254 | Dany

Hoy es un día especial para Dany Pincai. Está de aniversario. Su local, un pequeño taller de reparación de calzado, cumple ocho años con él al frente del negocio. «Me gusta mucho mi trabajo -dice-. Aunque hay gente que lo percibe como un oficio sucio o poco agradecido, para mí es muy bonito y necesario. Sobre todo, en los tiempos que corren». La misma crisis que ha bajado las persianas de infinidad de comercios le ha dado una segunda vida a oficios como el suyo, que hasta hace muy poco parecían condenados a extinguirse.

«Cuando yo llegué a Bilbao, hace casi doce años, la mayor parte de los zapateros eran personas mayores. Y todos eran de aquí. Si no me equivoco, fui el primer extranjero que se dedicó a reparar calzado en la ciudad», estima. «Poco después de empezar con mi negocio, hace cinco o seis años, hubo una época en la que muchos zapateros comenzaron a jubilarse… y se topaban con el problema de que no encontraban a nadie que quisiera seguir con sus talleres. En sus familias, por ejemplo, los hijos o los nietos no querían saber de nada», recuerda. En aquel pasado cercano, el oficio no tenía futuro.

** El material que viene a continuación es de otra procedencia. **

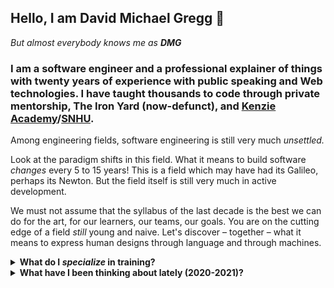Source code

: ## Hello, I am David Michael Gregg 👋
*But almost everybody knows me as **DMG***

### I am a software engineer and a professional explainer of things with twenty years of experience with public speaking and Web technologies. I have taught thousands to code through private mentorship, The Iron Yard (now-defunct), and [Kenzie Academy](https://kenzie.academy)/[SNHU](https://en.wikipedia.org/wiki/Southern_New_Hampshire_University).

Among engineering fields, software engineering is still very much _unsettled._

Look at the paradigm shifts in this field. What it means to build software _changes_ every 5 to 15 years! This is a field which may have had its Galileo, perhaps its Newton. But the field itself is still very much in active development. 

We must not assume that the syllabus of the last decade is the best we can do for the art, for our learners, our teams, our goals. You are on the cutting edge of a field _still_ young and naive. Let's discover – together – what it means to express human designs through language and through machines.

<details>
  <summary><strong>What do I <em>specialize</em> in training?</strong></summary>
  
- fundamentals of programming to _absolute_ beginners – regardless of background or prerequisites.
- code quality, by helping learners develop both concrete understandings and intuition – especially when it comes to readability and edge cases.
- debugging strategies, metacognitive approaches to ideation & problem-solving, and pseudocode.
- assessing code quality quantitatively for identifying refactoring opportunities, using Jim Weirich's approach to [Connascence](https://youtube.com/results?search_query=jim+weirich+connascence) – an evolution of the ideas of Coupling & Cohesion introduced in the late 70s for the Structured Paradigm.
- trainers.
</details>

<details>
  <summary><strong>What have I been thinking about lately (2020-2021)?</strong></summary>

_The gist:_ I'm looking for solutions to learning obstacles in software engineering – particularly for career changers and learners with little education.
  
- Comparative study of programming paradigms and other organizational/architectural patterns to seek generalizations which may transcend paradigms.
- The relationships between self-identity, first impressions, growth mindset, and affirmative cultures for teams and learning groups.
- Identifying abstraction gaps between beginners and _functions_ in programming (and their use) in particular.
- Functions from the perspective of Lambda Calculus – this has been enlightening because it highlights core feature distinctions between functions in Lambda and functions in most programming languages.
- Experimental programming syntaxes which may be easier to adopt for beginners with no prior programming syntax biases.
</details>
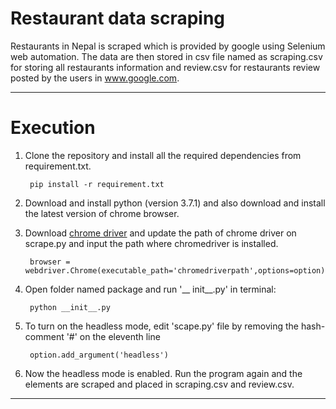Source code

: # Restaurant data scraping

Restaurants in Nepal is scraped which is provided by google using Selenium web automation. The data are then stored in csv file named as scraping.csv for storing all restaurants information and review.csv for restaurants review posted by the users in www.google.com.
___
# Execution
1. Clone the repository and install all the required dependencies from requirement.txt.

        pip install -r requirement.txt

2. Download and install python (version 3.7.1) and also download and install the latest version of chrome browser.
3. Download [chrome driver] and update the path of chrome driver on scrape.py and input the path where chromedriver is installed.

        browser = webdriver.Chrome(executable_path='chromedriverpath',options=option)
        

[chrome driver]: http://chromedriver.chromium.org/downloads


4. Open folder named package and run '__ init__.py' in terminal:

        python __init__.py
5. To turn on the headless mode, edit 'scape.py' file by removing the hash-comment '#' on the eleventh line 

        option.add_argument('headless')
6. Now the headless mode is enabled. Run the program again and the elements are scraped and placed in scraping.csv and review.csv.

_________________


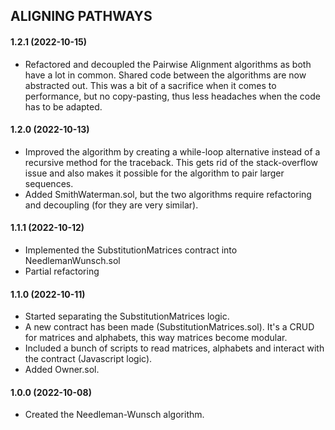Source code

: ## ALIGNING PATHWAYS

#### 1.2.1 (2022-10-15)

- Refactored and decoupled the Pairwise Alignment algorithms as both have a lot in common. Shared code between the algorithms are now abstracted out. This was a bit of a sacrifice when it comes to performance, but no copy-pasting, thus less headaches when the code has to be adapted.

#### 1.2.0 (2022-10-13)

- Improved the algorithm by creating a while-loop alternative instead of a recursive method for the traceback. This gets rid of the stack-overflow issue and also makes it possible for the algorithm to pair larger sequences.
- Added SmithWaterman.sol, but the two algorithms require refactoring and decoupling (for they are very similar).

#### 1.1.1 (2022-10-12)

- Implemented the SubstitutionMatrices contract into NeedlemanWunsch.sol
- Partial refactoring

#### 1.1.0 (2022-10-11)

- Started separating the SubstitutionMatrices logic.
- A new contract has been made (SubstitutionMatrices.sol). It's a CRUD for matrices and alphabets, this way matrices become modular.
- Included a bunch of scripts to read matrices, alphabets and interact with the contract (Javascript logic).
- Added Owner.sol.

#### 1.0.0 (2022-10-08)

- Created the Needleman-Wunsch algorithm.
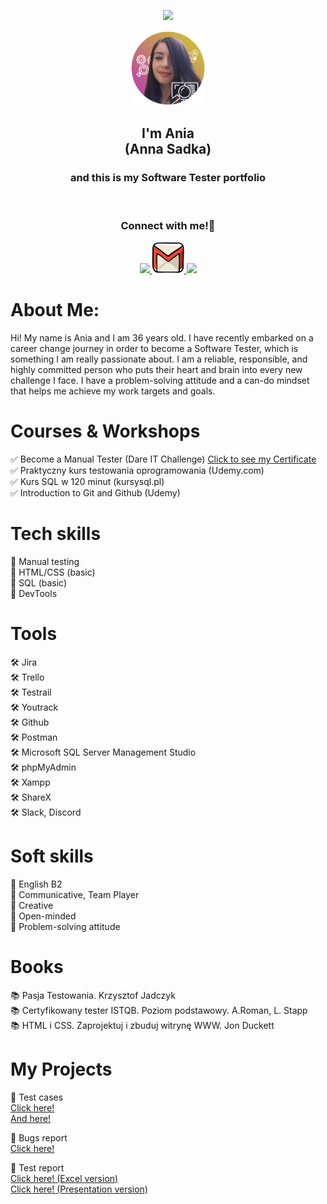 <p align="center">
  <img src="https://capsule-render.vercel.app/api?type=waving&&color=0:EEFF00,100:a82da8&text=Hello!&animation=fadeIn&fontColor=ffffff&height=160&section=header"/>
</p>

<div align="center">
  <a href="https://github.com/annasadka/portfolio/blob/main/images/ania1.png">
    <img src="images/ania1.png" alt="ania photo" width="120" height="120">
  </a><br />
</div>

<div align="center">
<h2>I'm Ania<br> (Anna Sadka)</h2>
<h3>and this is my Software Tester portfolio<br></h3>
</div><br>

<h3 align="center">
  Connect with me!💬
</h3>

<p align="center">

<a href="https://www.linkedin.com/in/anna-sadka-33084697/">
  <img height="50" src="https://user-images.githubusercontent.com/46517096/166973395-19676cd8-f8ec-4abf-83ff-da8243505b82.png"/>
</a>
<a href="mailto: anna.sadka87@gmail.com">
  <img height="50" src="https://github.com/annasadka/portfolio/blob/main/images/1873613_contact_email_message_letter_media_icon.svg"/>
</a>
<a href="https://www.instagram.com/aniajagoda/">
  <img height="50" src="https://user-images.githubusercontent.com/46517096/166974368-9798f39f-1f46-499c-b14e-81f0a3f83a06.png"/>
</a>
</p>

# About Me:

Hi! My name is Ania and I am 36 years old. I have recently embarked on a career change journey in order to become a Software Tester, which is something I am really passionate about. I am a reliable, responsible, and highly committed person who puts their heart and brain into every new challenge I face. I have a problem-solving attitude and a can-do mindset that helps me achieve my work targets and goals.

                                                                     
#  Courses & Workshops
 ✅ Become a Manual Tester (Dare IT Challenge) <a href="https://drive.google.com/file/d/1oA50IlRsUxhl0qdgGRGgw-3uu8lRkUed/view?usp=sharing" target="_blank">Click to see my Certificate</a><br>
 ✅ Praktyczny kurs testowania oprogramowania (Udemy.com) <br>
 ✅ Kurs SQL w 120 minut (kursysql.pl) <br>
 ✅ Introduction to Git and Github (Udemy) <br>


# Tech skills
  💪 Manual testing <br>
  💪 HTML/CSS (basic) <br> 
  💪 SQL (basic) <br>
  💪 DevTools <br>

  
# Tools
  🛠️ Jira <br>
  🛠️ Trello <br>
  🛠️ Testrail <br>
  🛠️ Youtrack <br>
  🛠️ Github <br>
  🛠️ Postman <br>
  🛠️ Microsoft SQL Server Management Studio <br>
  🛠️ phpMyAdmin <br>
  🛠️ Xampp <br>
  🛠️ ShareX <br>
  🛠️ Slack, Discord <br>

# Soft skills
  🌼 English B2 <br>
  🌼 Communicative, Team Player <br>
  🌼 Creative <br>
  🌼 Open-minded <br>
  🌼 Problem-solving attitude <br>

   

# Books
  📚 Pasja Testowania. Krzysztof Jadczyk <br>
  📚 Certyfikowany tester ISTQB. Poziom podstawowy. A.Roman, L. Stapp <br>
  📚 HTML i CSS. Zaprojektuj i zbuduj witrynę WWW. Jon Duckett <br>

# My Projects
  :watermelon: Test cases <br>
    [Click here!](https://docs.google.com/spreadsheets/d/1cmKNdL8iqBI_bWTe9jp_HwgQOh8Let9CoDSluefeJt8/edit#gid=1089487092) <br>
    [And here!](https://docs.google.com/spreadsheets/d/1cmKNdL8iqBI_bWTe9jp_HwgQOh8Let9CoDSluefeJt8/edit#gid=981232423) <br>
    
  :grapes: Bugs report <br>
    <a href="https://docs.google.com/spreadsheets/d/1cmKNdL8iqBI_bWTe9jp_HwgQOh8Let9CoDSluefeJt8/edit#gid=1356158546" target="blank">Click here!</a><br>

  :cherries: Test report <br>
    <a href="https://docs.google.com/spreadsheets/d/1cmKNdL8iqBI_bWTe9jp_HwgQOh8Let9CoDSluefeJt8/edit#gid=1669511446" target="blank">Click here! (Excel version)</a><br>
    <a href="https://docs.google.com/presentation/d/1D0NU-WkJbHL8yWAuwewOI8xpXMr61IO7/edit#slide=id.p1" target="blank">Click here! (Presentation version)</a><br>





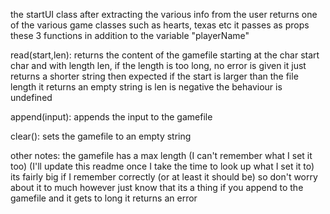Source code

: the startUI class after extracting the various info from
the user returns one of the various game classes such as hearts, texas etc
it passes as props these 3 functions in addition to the variable "playerName"

read(start,len):
  returns the content of the gamefile starting at the char start char
  and with length len, if the length is too long, no error is given
  it just returns a shorter string then expected
  if the start is larger than the file length it returns an empty string
  is len is negative the behaviour is undefined

append(input):
  appends the input to the gamefile

clear():
  sets the gamefile to an empty string

other notes:
  the gamefile has a max length (I can't remember what I set it too)
  (I'll update this readme once I take the time to look up what I set it to)
  its fairly big if I remember correctly (or at least it should be)
  so don't worry about it to much however just know that its a thing
  if you append to the gamefile and it gets to long it returns an error












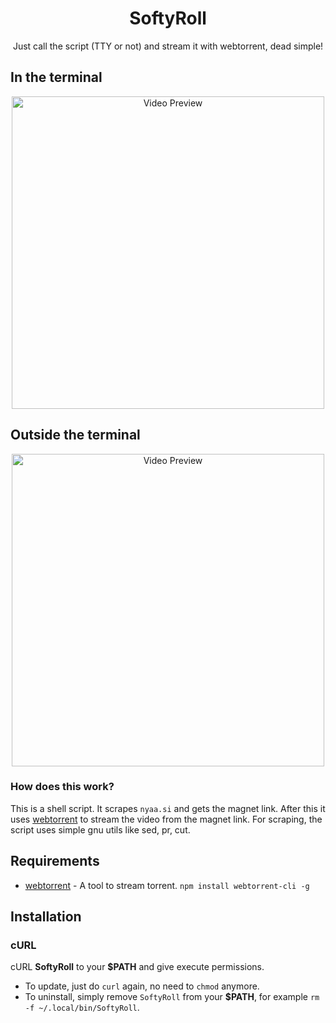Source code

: <h1 align="center">SoftyRoll</h1>
<p align="center">Just call the script (TTY or not) and stream it with webtorrent, dead simple!</p>

## In the terminal
<p align="center">
<img src="./TTY.gif" alt="Video Preview" width="500px">
</p>

## Outside the terminal
<p align="center">
<img src="./noTTY.gif" alt="Video Preview" width="500px">
</p>

### How does this work?

This is a shell script. It scrapes `nyaa.si` and gets the magnet link.
After this it uses [webtorrent](https://webtorrent.io/) to stream the video from the magnet link.
For scraping, the script uses simple gnu utils like sed, pr, cut.

## Requirements

* [webtorrent](https://webtorrent.io/) - A tool to stream torrent. `npm install webtorrent-cli -g`

## Installation

### cURL
cURL **SoftyRoll** to your **$PATH** and give execute permissions.

- To update, just do `curl` again, no need to `chmod` anymore.
- To uninstall, simply remove `SoftyRoll` from your **$PATH**, for example `rm -f ~/.local/bin/SoftyRoll`.

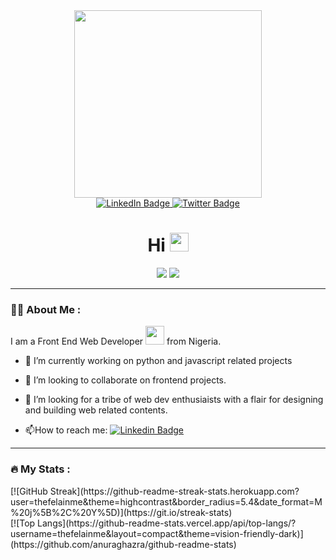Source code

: 
<div id="header" align="center">
  <img src="https://media.giphy.com/media/igRW3jH2LcCVzMqi5F/giphy.gif" width="300"/>
</div>
<div id="badges"  align="center"> 
  <a href="https://www.linkedin.com/in/adesheye-akalla-81b834281/">
    <img src="https://img.shields.io/badge/LinkedIn-blue?style=for-the-badge&logo=linkedin&logoColor=white" alt="LinkedIn Badge"/>
  </a>
  <a href="https://twitter.com/ConceiveXCreate">
    <img src="https://img.shields.io/badge/Twitter-blue?style=for-the-badge&logo=twitter&logoColor=white" alt="Twitter Badge"/>
  </a>
</div>
<div id="count"  align="center">
   <img src="https://komarev.com/ghpvc/?username=thefelainme&style=flat-square&color=blue" alt=""/>
  <h1>
  Hi
  <img src="https://media.giphy.com/media/hvRJCLFzcasrR4ia7z/giphy.gif" width="30px"/>
</h1>
</div>
<div align="center">
  <img src="https://media.giphy.com/media/v1.Y2lkPTc5MGI3NjExdjRlMWlxN3Q4Y3J3eDFpajV0Y25lczBrOXF1M3VyczdoYmYyMXJnZiZlcD12MV9pbnRlcm5hbF9naWZfYnlfaWQmY3Q9dHM/ZDTbix65Me1YDNLDF3/giphy.gif"/>
    <img src="https://media.giphy.com/media/v1.Y2lkPTc5MGI3NjExMW4yNDc1d29raWk2ZHMzM2IweHhhaGN6cjdqbzhjZTRiNW81OGllcCZlcD12MV9pbnRlcm5hbF9naWZfYnlfaWQmY3Q9cw/3iyKHMIKg5VWG6qHUm/giphy.gif"/>
</div>

---

### :man_technologist: About Me :
I am a Front End Web Developer <img src="https://media.giphy.com/media/WUlplcMpOCEmTGBtBW/giphy.gif" width="30"> from Nigeria.
- 🔭 I’m currently working on python and javascript related projects

- 👯 I’m looking to collaborate on frontend projects.

- 🤔 I’m looking for a tribe of web dev enthusiaists with a flair for designing and building web related contents.

- :mailbox:How to reach me: [![Linkedin Badge](https://img.shields.io/badge/-Adesheye-blue?style=flat&logo=Linkedin&logoColor=white)](https://www.linkedin.com/in/adesheye/)

---
### :fire: My Stats :
<div>
    [![GitHub Streak](https://github-readme-streak-stats.herokuapp.com?user=thefelainme&theme=highcontrast&border_radius=5.4&date_format=M%20j%5B%2C%20Y%5D)](https://git.io/streak-stats)
</div>
<div>
    [![Top Langs](https://github-readme-stats.vercel.app/api/top-langs/?username=thefelainme&layout=compact&theme=vision-friendly-dark)](https://github.com/anuraghazra/github-readme-stats)
</div>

Hoy, las cosas han cambiado. Vuelve a existir la opción de arreglar lo que se ha roto en lugar de tirarlo. «Cada vez hay más personas que se preocupan por ahorrar, y esta es una manera de hacerlo. No es que ahora tenga una barbaridad de trabajo, ni que haya aumentado un montón la faena, pero sí consigo mantenerme a flote, que no es poco. Es verdad que, como muchas otras personas, he perdido la capacidad de ahorro y la posibilidad de ayudar a mi gente, en Ecuador, pero al menos sí pago las cuentas, el alquiler y los gastos de la familia. Vivo de mi trabajo y me reconforta».

Dany se siente afortunado y, también, agradecido. «Creo que he tenido suerte porque, desde que llegué a Bilbao, jamás me ha faltado trabajo. Hubo personas que confiaron en mí y, sin siquiera conocerme, me dieron una oportunidad». Se refiere a su antiguo jefe -la primera persona en darle empleo, en una panadería- y a un zapatero vasco que le ayudó a lanzarse por su cuenta en el taller. «Fueron mis empleadores; hoy son mis clientes y, más que eso, son mis amigos», subraya.

«Cuando vienes de fuera y nadie te conoce de nada, valoras mucho los gestos de confianza. Sin ellos, es difícil empezar. Luego, claro, tienes que demostrar que han merecido la pena, trabajar mucho y, con el tiempo, hacerte un hueco. Eso tampoco es sencillo», añade. En este sentido, Dany recuerda los primeros tiempos en su taller, cuando «los vecinos no se fiaban mucho de un zapatero ecuatoriano. Creían que, por ser extranjero, no sabría hacer las cosas bien». Sin embargo, «eso ha ido cambiando». Su trabajo es su aval: «Como sabes, en América Latina comenzamos a trabajar desde muy jóvenes. Yo aprendí el oficio con catorce años y aquí sigo. Es lo que mejor sé hacer y me gusta».

Calzado de hace 40 años

En la charla con Dany, que dejó su Guayaquil natal junto a su mujer y sus tres hijos, hay un trasfondo sentimental. No solo hacia su país de nacimiento o el de acogida, sino hacia su labor de artesano y todo lo que genera. «Hay gente que le tiene mucho aprecio a su calzado. Más de un cliente ha venido a arreglar zapatos de hace treinta o cuarenta años, que eran de sus padres o sus abuelos y que están impecables, casi nuevos», desvela.

Pero, además, el pequeño taller de Dany es un punto de encuentro en el barrio. Allí conversan los vecinos y se tejen redes sociales como antaño. «La mayor parte de mis clientes son vascos, aunque también tengo clientes y amigos de fuera. Más de una vez ha pasado que unos llegan al local preguntando por un pintor, un fontanero o alguien con experiencia en cuidar niños y salen de allí con el problema resuelto: unos con el servicio que necesitaban y otros, con trabajo», explica con alegría y añade: «Mis amigos, en broma, dicen que la zapatería es el INEM».

Para él, es una «satisfacción» ayudar a los demás, poner en contacto a las personas y ser una parte activa del barrio. «Es muy importante integrarse, acostumbrarse a la nueva vida que supone emigrar y adaptarse a un entorno distinto del que tenías». ¿La reflexión incluye clima? «Sí, sobre todo al clima», enfatiza. «Yo me levanto cada día deseando que llueva». No es que le gusten las nubes y los paraguas, sino que el sirimiri trae siempre trabajo. «Cuando cae agua y toca caminar por calles empinadas, la gente se acuerda de mí”.